To create an empty min-heap that compares keys with &<=/2, use PairingHeap.new/1:

iex> PairingHeap.new(:min)
#PairingHeap<root: :empty, size: 0, mode: :min>

An empty heap is indicated with root: :empty.

The PairingHeap struct is not intended to be used directly. Use the public API when working with an instance of PairingHeap.

The data contained in each node of a heap is a key-value pair expressed as the tuple {key, value}. A key is what is being ordered in the heap, while the value can be data of any type. Note that a heap is a not a set; duplicate keys, values, and key-value pairs can be present.

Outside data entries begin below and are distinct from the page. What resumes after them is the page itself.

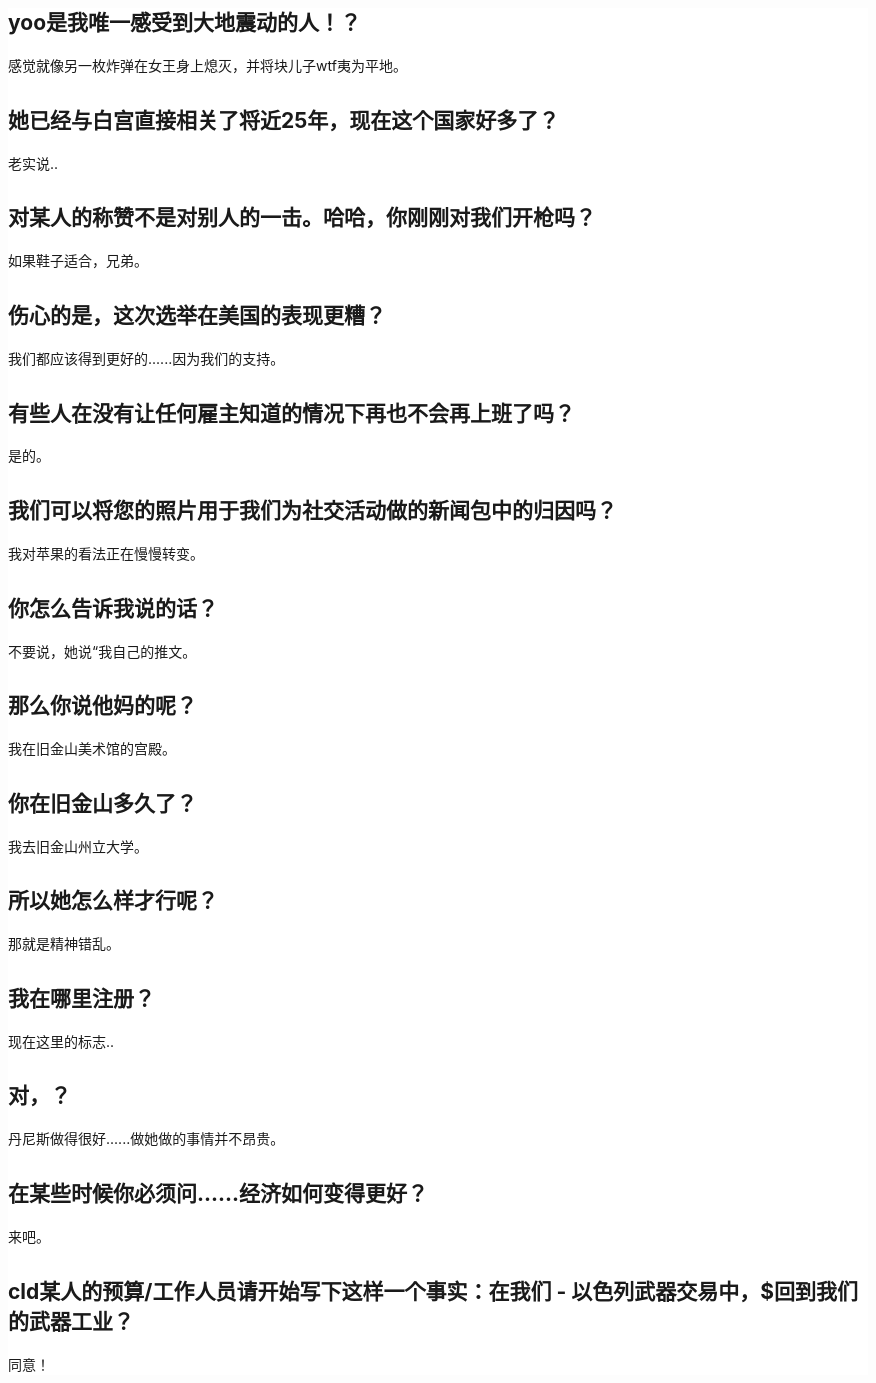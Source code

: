 ##  yoo是我唯一感受到大地震动的人！？
感觉就像另一枚炸弹在女王身上熄灭，并将块儿子wtf夷为平地。

## 她已经与白宫直接相关了将近25年，现在这个国家好多了？
老实说..

## 对某人的称赞不是对别人的一击。哈哈，你刚刚对我们开枪吗？
如果鞋子适合，兄弟。

## 伤心的是，这次选举在美国的表现更糟？
我们都应该得到更好的......因为我们的支持。

## 有些人在没有让任何雇主知道的情况下再也不会再上班了吗？
是的。

## 我们可以将您的照片用于我们为社交活动做的新闻包中的归因吗？
我对苹果的看法正在慢慢转变。

## 你怎么告诉我说的话？
不要说，她说“我自己的推文。

## 那么你说他妈的呢？
我在旧金山美术馆的宫殿。

## 你在旧金山多久了？
我去旧金山州立大学。

## 所以她怎么样才行呢？
那就是精神错乱。

## 我在哪里注册？
现在这里的标志..

##  对，？
丹尼斯做得很好......做她做的事情并不昂贵。

## 在某些时候你必须问......经济如何变得更好？
来吧。

##  cld某人的预算/工作人员请开始写下这样一个事实：在我们 - 以色列武器交易中，$回到我们的武器工业？
同意！
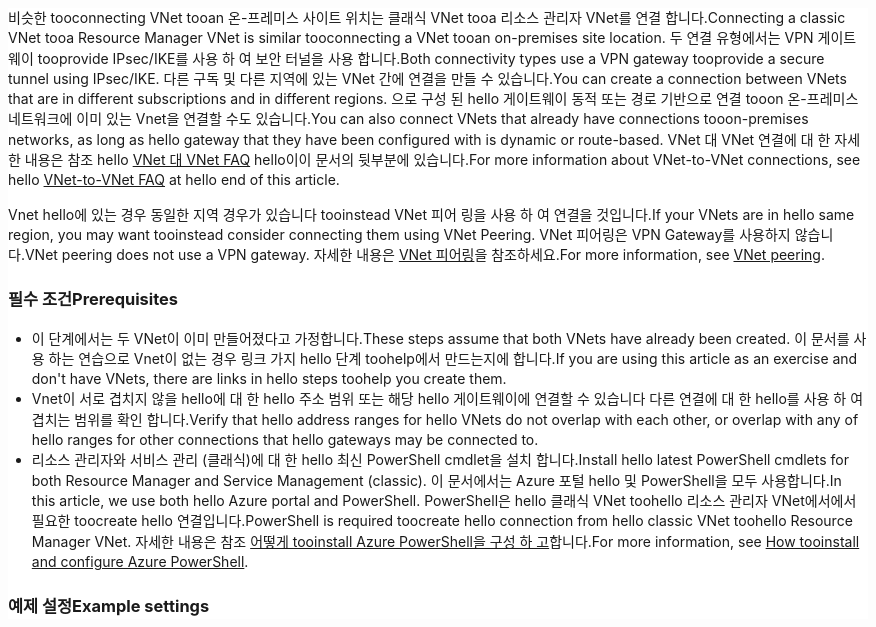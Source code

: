 <span data-ttu-id="f4e28-108">비슷한 tooconnecting VNet tooan 온-프레미스 사이트 위치는 클래식 VNet tooa 리소스 관리자 VNet를 연결 합니다.</span><span class="sxs-lookup"><span data-stu-id="f4e28-108">Connecting a classic VNet tooa Resource Manager VNet is similar tooconnecting a VNet tooan on-premises site location.</span></span> <span data-ttu-id="f4e28-109">두 연결 유형에서는 VPN 게이트웨이 tooprovide IPsec/IKE를 사용 하 여 보안 터널을 사용 합니다.</span><span class="sxs-lookup"><span data-stu-id="f4e28-109">Both connectivity types use a VPN gateway tooprovide a secure tunnel using IPsec/IKE.</span></span> <span data-ttu-id="f4e28-110">다른 구독 및 다른 지역에 있는 VNet 간에 연결을 만들 수 있습니다.</span><span class="sxs-lookup"><span data-stu-id="f4e28-110">You can create a connection between VNets that are in different subscriptions and in different regions.</span></span> <span data-ttu-id="f4e28-111">으로 구성 된 hello 게이트웨이 동적 또는 경로 기반으로 연결 tooon 온-프레미스 네트워크에 이미 있는 Vnet을 연결할 수도 있습니다.</span><span class="sxs-lookup"><span data-stu-id="f4e28-111">You can also connect VNets that already have connections tooon-premises networks, as long as hello gateway that they have been configured with is dynamic or route-based.</span></span> <span data-ttu-id="f4e28-112">VNet 대 VNet 연결에 대 한 자세한 내용은 참조 hello [VNet 대 VNet FAQ](#faq) hello이이 문서의 뒷부분에 있습니다.</span><span class="sxs-lookup"><span data-stu-id="f4e28-112">For more information about VNet-to-VNet connections, see hello [VNet-to-VNet FAQ](#faq) at hello end of this article.</span></span> 

<span data-ttu-id="f4e28-113">Vnet hello에 있는 경우 동일한 지역 경우가 있습니다 tooinstead VNet 피어 링을 사용 하 여 연결을 것입니다.</span><span class="sxs-lookup"><span data-stu-id="f4e28-113">If your VNets are in hello same region, you may want tooinstead consider connecting them using VNet Peering.</span></span> <span data-ttu-id="f4e28-114">VNet 피어링은 VPN Gateway를 사용하지 않습니다.</span><span class="sxs-lookup"><span data-stu-id="f4e28-114">VNet peering does not use a VPN gateway.</span></span> <span data-ttu-id="f4e28-115">자세한 내용은 [VNet 피어링](../virtual-network/virtual-network-peering-overview.md)을 참조하세요.</span><span class="sxs-lookup"><span data-stu-id="f4e28-115">For more information, see [VNet peering](../virtual-network/virtual-network-peering-overview.md).</span></span> 

### <a name="prerequisites"></a><span data-ttu-id="f4e28-116">필수 조건</span><span class="sxs-lookup"><span data-stu-id="f4e28-116">Prerequisites</span></span>

* <span data-ttu-id="f4e28-117">이 단계에서는 두 VNet이 이미 만들어졌다고 가정합니다.</span><span class="sxs-lookup"><span data-stu-id="f4e28-117">These steps assume that both VNets have already been created.</span></span> <span data-ttu-id="f4e28-118">이 문서를 사용 하는 연습으로 Vnet이 없는 경우 링크 가지 hello 단계 toohelp에서 만드는지에 합니다.</span><span class="sxs-lookup"><span data-stu-id="f4e28-118">If you are using this article as an exercise and don't have VNets, there are links in hello steps toohelp you create them.</span></span>
* <span data-ttu-id="f4e28-119">Vnet이 서로 겹치지 않을 hello에 대 한 hello 주소 범위 또는 해당 hello 게이트웨이에 연결할 수 있습니다 다른 연결에 대 한 hello를 사용 하 여 겹치는 범위를 확인 합니다.</span><span class="sxs-lookup"><span data-stu-id="f4e28-119">Verify that hello address ranges for hello VNets do not overlap with each other, or overlap with any of hello ranges for other connections that hello gateways may be connected to.</span></span>
* <span data-ttu-id="f4e28-120">리소스 관리자와 서비스 관리 (클래식)에 대 한 hello 최신 PowerShell cmdlet을 설치 합니다.</span><span class="sxs-lookup"><span data-stu-id="f4e28-120">Install hello latest PowerShell cmdlets for both Resource Manager and Service Management (classic).</span></span> <span data-ttu-id="f4e28-121">이 문서에서는 Azure 포털 hello 및 PowerShell을 모두 사용합니다.</span><span class="sxs-lookup"><span data-stu-id="f4e28-121">In this article, we use both hello Azure portal and PowerShell.</span></span> <span data-ttu-id="f4e28-122">PowerShell은 hello 클래식 VNet toohello 리소스 관리자 VNet에서에서 필요한 toocreate hello 연결입니다.</span><span class="sxs-lookup"><span data-stu-id="f4e28-122">PowerShell is required toocreate hello connection from hello classic VNet toohello Resource Manager VNet.</span></span> <span data-ttu-id="f4e28-123">자세한 내용은 참조 [어떻게 tooinstall Azure PowerShell을 구성 하 고](/powershell/azure/overview)합니다.</span><span class="sxs-lookup"><span data-stu-id="f4e28-123">For more information, see [How tooinstall and configure Azure PowerShell](/powershell/azure/overview).</span></span> 

### <span data-ttu-id="f4e28-124"><a name="values"></a>예제 설정</span><span class="sxs-lookup"><span data-stu-id="f4e28-124"><a name="values"></a>Example settings</span></span>
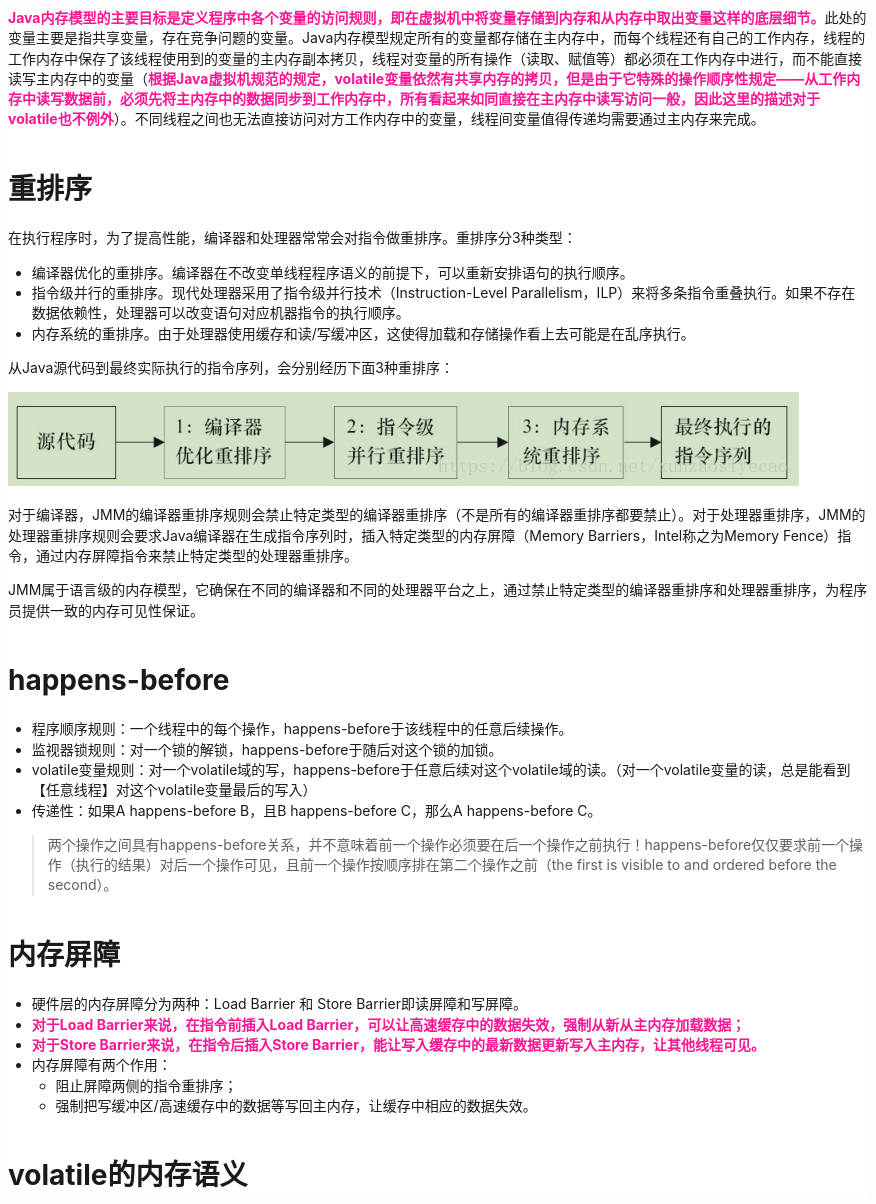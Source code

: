 <font color=DeepPink>**Java内存模型的主要目标是定义程序中各个变量的访问规则，即在虚拟机中将变量存储到内存和从内存中取出变量这样的底层细节。**</font>此处的变量主要是指共享变量，存在竞争问题的变量。Java内存模型规定所有的变量都存储在主内存中，而每个线程还有自己的工作内存，线程的工作内存中保存了该线程使用到的变量的主内存副本拷贝，线程对变量的所有操作（读取、赋值等）都必须在工作内存中进行，而不能直接读写主内存中的变量（<font color=DeepPink>**根据Java虚拟机规范的规定，volatile变量依然有共享内存的拷贝，但是由于它特殊的操作顺序性规定——从工作内存中读写数据前，必须先将主内存中的数据同步到工作内存中，所有看起来如同直接在主内存中读写访问一般，因此这里的描述对于volatile也不例外**</font>）。不同线程之间也无法直接访问对方工作内存中的变量，线程间变量值得传递均需要通过主内存来完成。

# 重排序
在执行程序时，为了提高性能，编译器和处理器常常会对指令做重排序。重排序分3种类型：
* 编译器优化的重排序。编译器在不改变单线程程序语义的前提下，可以重新安排语句的执行顺序。
* 指令级并行的重排序。现代处理器采用了指令级并行技术（Instruction-Level Parallelism，ILP）来将多条指令重叠执行。如果不存在数据依赖性，处理器可以改变语句对应机器指令的执行顺序。
* 内存系统的重排序。由于处理器使用缓存和读/写缓冲区，这使得加载和存储操作看上去可能是在乱序执行。

从Java源代码到最终实际执行的指令序列，会分别经历下面3种重排序：

![](/images/java-aqs-voliate/重排序.png)

对于编译器，JMM的编译器重排序规则会禁止特定类型的编译器重排序（不是所有的编译器重排序都要禁止）。对于处理器重排序，JMM的处理器重排序规则会要求Java编译器在生成指令序列时，插入特定类型的内存屏障（Memory Barriers，Intel称之为Memory Fence）指令，通过内存屏障指令来禁止特定类型的处理器重排序。 

JMM属于语言级的内存模型，它确保在不同的编译器和不同的处理器平台之上，通过禁止特定类型的编译器重排序和处理器重排序，为程序员提供一致的内存可见性保证。

# happens-before

* 程序顺序规则：一个线程中的每个操作，happens-before于该线程中的任意后续操作。
* 监视器锁规则：对一个锁的解锁，happens-before于随后对这个锁的加锁。
* volatile变量规则：对一个volatile域的写，happens-before于任意后续对这个volatile域的读。（对一个volatile变量的读，总是能看到【任意线程】对这个volatile变量最后的写入）
* 传递性：如果A happens-before B，且B happens-before C，那么A happens-before C。

>两个操作之间具有happens-before关系，并不意味着前一个操作必须要在后一个操作之前执行！happens-before仅仅要求前一个操作（执行的结果）对后一个操作可见，且前一个操作按顺序排在第二个操作之前（the first is visible to and ordered before the second）。

# 内存屏障

* 硬件层的内存屏障分为两种：Load Barrier 和 Store Barrier即读屏障和写屏障。
* <font color=DeepPink>**对于Load Barrier来说，在指令前插入Load Barrier，可以让高速缓存中的数据失效，强制从新从主内存加载数据；**</font>
* <font color=DeepPink>**对于Store Barrier来说，在指令后插入Store Barrier，能让写入缓存中的最新数据更新写入主内存，让其他线程可见。**</font>
* 内存屏障有两个作用：
    * 阻止屏障两侧的指令重排序；
    * 强制把写缓冲区/高速缓存中的数据等写回主内存，让缓存中相应的数据失效。

# volatile的内存语义
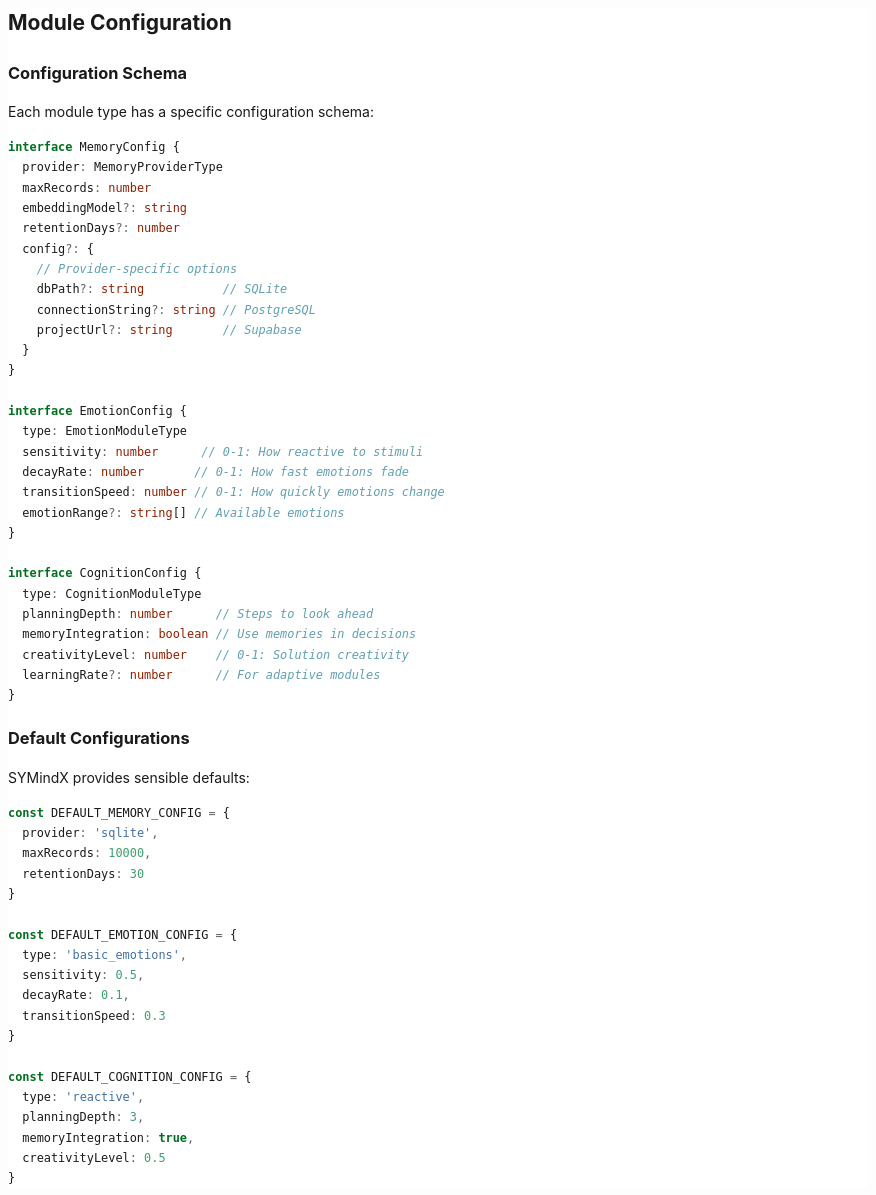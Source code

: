 ## Module Configuration

### Configuration Schema

Each module type has a specific configuration schema:

```typescript
interface MemoryConfig {
  provider: MemoryProviderType
  maxRecords: number
  embeddingModel?: string
  retentionDays?: number
  config?: {
    // Provider-specific options
    dbPath?: string           // SQLite
    connectionString?: string // PostgreSQL
    projectUrl?: string       // Supabase
  }
}

interface EmotionConfig {
  type: EmotionModuleType
  sensitivity: number      // 0-1: How reactive to stimuli
  decayRate: number       // 0-1: How fast emotions fade
  transitionSpeed: number // 0-1: How quickly emotions change
  emotionRange?: string[] // Available emotions
}

interface CognitionConfig {
  type: CognitionModuleType
  planningDepth: number      // Steps to look ahead
  memoryIntegration: boolean // Use memories in decisions
  creativityLevel: number    // 0-1: Solution creativity
  learningRate?: number      // For adaptive modules
}
```

### Default Configurations

SYMindX provides sensible defaults:

```typescript
const DEFAULT_MEMORY_CONFIG = {
  provider: 'sqlite',
  maxRecords: 10000,
  retentionDays: 30
}

const DEFAULT_EMOTION_CONFIG = {
  type: 'basic_emotions',
  sensitivity: 0.5,
  decayRate: 0.1,
  transitionSpeed: 0.3
}

const DEFAULT_COGNITION_CONFIG = {
  type: 'reactive',
  planningDepth: 3,
  memoryIntegration: true,
  creativityLevel: 0.5
}
```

Multiple key-value pairs can be added to a heap at the time of creation with PairingHeap.new/2:

iex> PairingHeap.new(:min, [{2, :b}, {1, :a}])
#PairingHeap<root: {1, :a}, size: 2, mode: :min>

The first argument to PairingHeap.new/1 and PairingHeap.new/2 is the mode of the heap, which can be one of

  • :min - a min-heap, where keys are compared with &<=/2
  • :max - a max-heap, where keys are compared with &>=/2
  • {:min | :max, module} - a min- or max-heap, where the module must implement a compare function with signature (any, any -> :lt | :eq | :gt)

For example, a min-heap with Date keys would be initialized as

iex> PairingHeap.new({:min, Date}, [{~D[2023-09-01], :b}, {~D[2023-08-01], :a}])
#PairingHeap<root: {~D[2023-08-01], :a}, size: 2, mode: {:min, Date}>

To add a single key-value pair to a heap, use PairingHeap.put/3:

iex> PairingHeap.new(:min) |> PairingHeap.put(1, :a)
#PairingHeap<root: {1, :a}, size: 1, mode: :min>

PairingHeap.peek/1 is used to obtained the key-value pair of the root without modifying the heap:

iex> PairingHeap.new(:min, [{1, :a}]) |> PairingHeap.peek()
{:ok, {1, :a}}

Extraction and removal of the root node is accomplished with PairingHeap.pop/1:

iex> {:ok, {key, value}, heap} = 
...>   PairingHeap.new(:min, [{1, :a}]) 
...>   |> PairingHeap.pop()
iex> {key, value}
{1, :a}
iex> heap
#PairingHeap<root: :empty, size: 0, mode: :min>

Both PairingHeap.peek/1 and PairingHeap.pop/1 return :error if the heap is empty.

PairingHeap.pull/2 pops zero or more key-value pairs from the heap and returns the updated heap:

iex> {pairs, heap} =
...>   PairingHeap.new(:min, [{3, :c}, {1, :a}, {2, :b}])
...>   |> PairingHeap.pull(2)
iex> pairs
[{1, :a}, {2, :b}]
iex> heap
#PairingHeap<root: {3, :c}, size: 1, mode: :min>

If the number in PairingHeap.pull/2 is greater than the heap size, all of the key-value pairs are returned, along with an empty heap.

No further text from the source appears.